LH: Well, it's been a long century, for one thing. And Bill [Colvig] and I were just thinking the other day (he's 82 now, and I'm going to be next month) that it's extraordinary what's happened during our lifetime. We both remembered hearing the first crystal sets on our block. Now both of our names are on Mars, and that's quite a trajectory from 82 years. We also figured out that during the past 30 years, the population of the Earth has doubled, and we wondered what had happened in the 50 years before our lifetime. Well, it doubled then. So it has had two big doublings since we were born, and that's quite a lot.
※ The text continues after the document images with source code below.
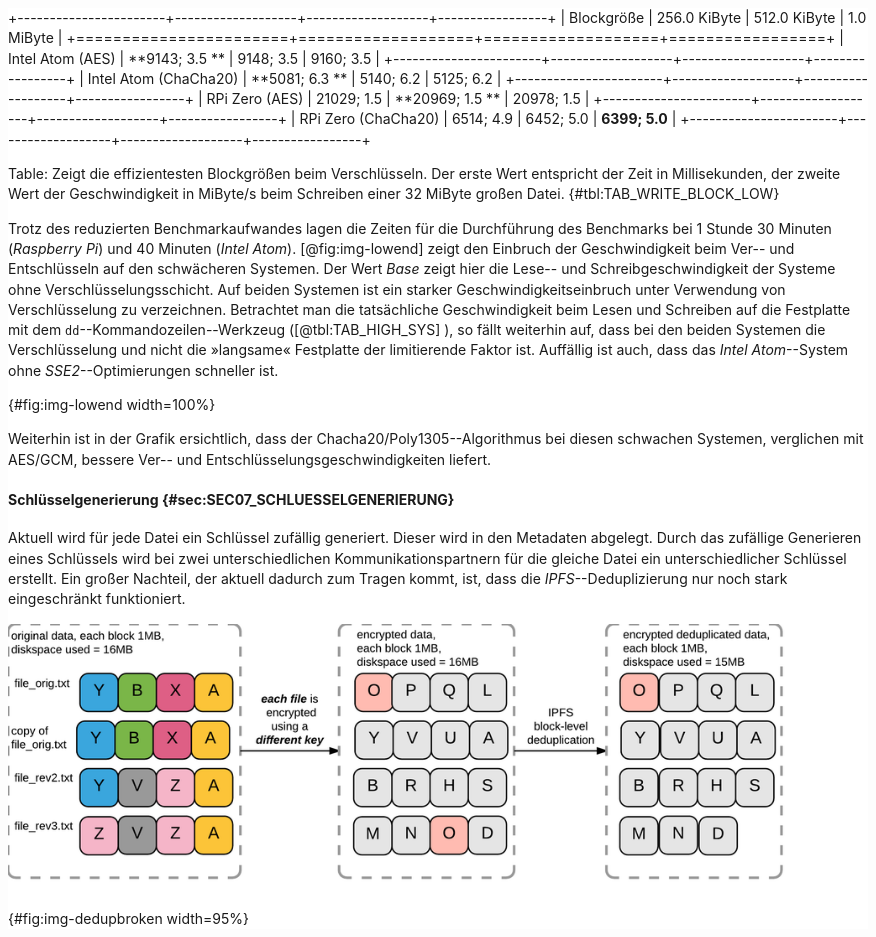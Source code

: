 +-----------------------+-------------------+-------------------+-----------------+
| Blockgröße            | 256.0 KiByte      | 512.0 KiByte      | 1.0 MiByte      |
+=======================+===================+===================+=================+
| Intel Atom (AES)      | **9143; 3.5 **    | 9148; 3.5         | 9160; 3.5       |
+-----------------------+-------------------+-------------------+-----------------+
| Intel Atom (ChaCha20) | **5081; 6.3 **    | 5140; 6.2         | 5125; 6.2       |
+-----------------------+-------------------+-------------------+-----------------+
| RPi Zero (AES)        | 21029; 1.5        | **20969; 1.5 **   | 20978; 1.5      |
+-----------------------+-------------------+-------------------+-----------------+
| RPi Zero (ChaCha20)   | 6514; 4.9         | 6452; 5.0         | **6399; 5.0**   |
+-----------------------+-------------------+-------------------+-----------------+

Table: Zeigt die effizientesten Blockgrößen beim Verschlüsseln. Der erste Wert entspricht der Zeit in Millisekunden, der zweite Wert der Geschwindigkeit in MiByte/s beim Schreiben einer 32 MiByte großen Datei. {#tbl:TAB_WRITE_BLOCK_LOW}

Trotz des reduzierten Benchmarkaufwandes lagen die Zeiten für die Durchführung
des Benchmarks bei 1 Stunde 30 Minuten (*Raspberry Pi*) und 40 Minuten (*Intel
Atom*). [@fig:img-lowend] zeigt den Einbruch der Geschwindigkeit beim Ver-- und
Entschlüsseln auf den schwächeren Systemen. Der Wert *Base* zeigt hier die
Lese-- und Schreibgeschwindigkeit der Systeme ohne Verschlüsselungsschicht. Auf
beiden Systemen ist ein starker Geschwindigkeitseinbruch unter Verwendung von
Verschlüsselung zu verzeichnen. Betrachtet man die tatsächliche Geschwindigkeit
beim Lesen und Schreiben auf die Festplatte mit dem
`dd`--Kommandozeilen--Werkzeug ([@tbl:TAB_HIGH_SYS] ), so fällt weiterhin auf,
dass bei den beiden Systemen die Verschlüsselung und nicht die »langsame«
Festplatte der limitierende Faktor ist. Auffällig ist auch, dass das *Intel
Atom*--System ohne *SSE2*--Optimierungen schneller ist.

![Geschwindigkeitseinbruch unter Verwendung von Verschlüsselung bei schwächeren Systemen.](images/low-end-performance.json.svg.pdf){#fig:img-lowend width=100%}

Weiterhin ist in der Grafik ersichtlich, dass der
Chacha20/Poly1305--Algorithmus bei diesen schwachen Systemen, verglichen mit
AES/GCM, bessere Ver-- und Entschlüsselungsgeschwindigkeiten liefert.

#### Schlüsselgenerierung {#sec:SEC07_SCHLUESSELGENERIERUNG}

Aktuell wird für jede Datei ein Schlüssel zufällig generiert. Dieser wird in
den Metadaten abgelegt. Durch das zufällige Generieren eines Schlüssels wird
bei zwei unterschiedlichen Kommunikationspartnern für die gleiche Datei ein
unterschiedlicher Schlüssel erstellt. Ein großer Nachteil, der aktuell dadurch
zum Tragen kommt, ist, dass die *IPFS*--Deduplizierung nur noch stark
eingeschränkt funktioniert.

![Für die gleiche Datei werden aktuell unterschiedliche Schlüssel generiert. Das hat zur Folge, dass die Deduplizierungsfunktionalität von *IPFS* weitestgehend nicht mehr funktioniert.](images/dedupbroken.png){#fig:img-dedupbroken width=95%}


[^FN_CHACHA20_PERF2]: AES-NI SSL Performance: <https://calomel.org/aesni_ssl_performance.html>
[^FN_SYMALGO]: Aktuell von »brig« unterstützte symmetrische Verschlüsselungsverfahren: <https://github.com/disorganizer/brig/blob/fa9bb634b4b83aaabaa967ac523123ce67aa217d/store/encrypt/format.go>
[^FN_CHACHA20]: ChaCha20/Poly1305--Bibliothek: <https://github.com/codahale/chacha20poly1305>
[^AEAD]: Authenticated encryption: <https://en.wikipedia.org/w/index.php?title=Authenticated_encryption&oldid=760384391>
[^FN_CLOUDFLARE]: CloudFlare Go--Crypto--Fork: <https://blog.cloudflare.com/go-crypto-bridging-the-performance-gap/>
[^FN_AESNI_MERGE]: Go AES--NI--Patch--Merge: <https://go-review.googlesource.com/#/c/10484/>
[^FN_ECDSA_MERGE]: Go ECDSA--P256--Patch--Merge: <https://go-review.googlesource.com/#/c/8968/>
[^FN_SCRYPT]: Scrypt Wikipedia: <https://de.wikipedia.org/w/index.php?title=Scrypt&oldid=158788414>
[^FN_BRIG_SHADOW]: Quellcode: <https://github.com/disorganizer/brig/blob/fa9bb634b4b83aaabaa967ac523123ce67aa217d/repo/shadow.go>
[^FN_XMPPID]: Jabber--ID: <https://de.wikipedia.org/w/index.php?title=Jabber_Identifier&oldid=147048396>
[^FN_ENTROPY]: Password--Entropy: <https://en.wikipedia.org/w/index.php?title=Password_strength&oldid=761771461#Entropy_as_a_measure_of_password_strength>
And what that means is there are that many more composers and that many more ideas, which makes a happy riot of a party, making it ever more fascinating.
Because of that, plus advances in technology, we are in communication all around the planet, which means that we have musical facilities and ideas which would not have occurred to us before. And now they're right here in our laps, which is a very good thing. I think Henry Cowell was right: in order to be a 20th-century composer, or even a future one, you have to know at least one other culture well, other than the one you were raised in. So it's not enough to know just European tradition, or those raised in that tradition, or the Japanese tradition, or whatever. And I think that's very good advice.
JLA: Certainly a uniquely 20th-century perspective.
LH: Well, to a degree. One does remember, of course, that there were exchanges between the Ottoman Empire and Europeans. After all, they told the people that Mozart wrote Turkish marches. Why? Because the advanced part of the Ottoman Empire was at the gates of Vienna.
JLA: I guess it's deep within human nature that we are basically inquisitive and acculturating animals. But it is unprecedented that just in the past 50 years, for the first time, we have had the entire world, and the entire history of human cultures at our fingertips.
LH: Yes, and almost all of it! Of course, new discoveries are happening all the time, and they're utterly fascinating. Theology and archaeology are showing us so much and I absorb as much as I can. Of course, it has dangers, too. We get more dangerous as we accumulate knowledge, and that's both a sadness and something to control, try to learn to live with, make terms with.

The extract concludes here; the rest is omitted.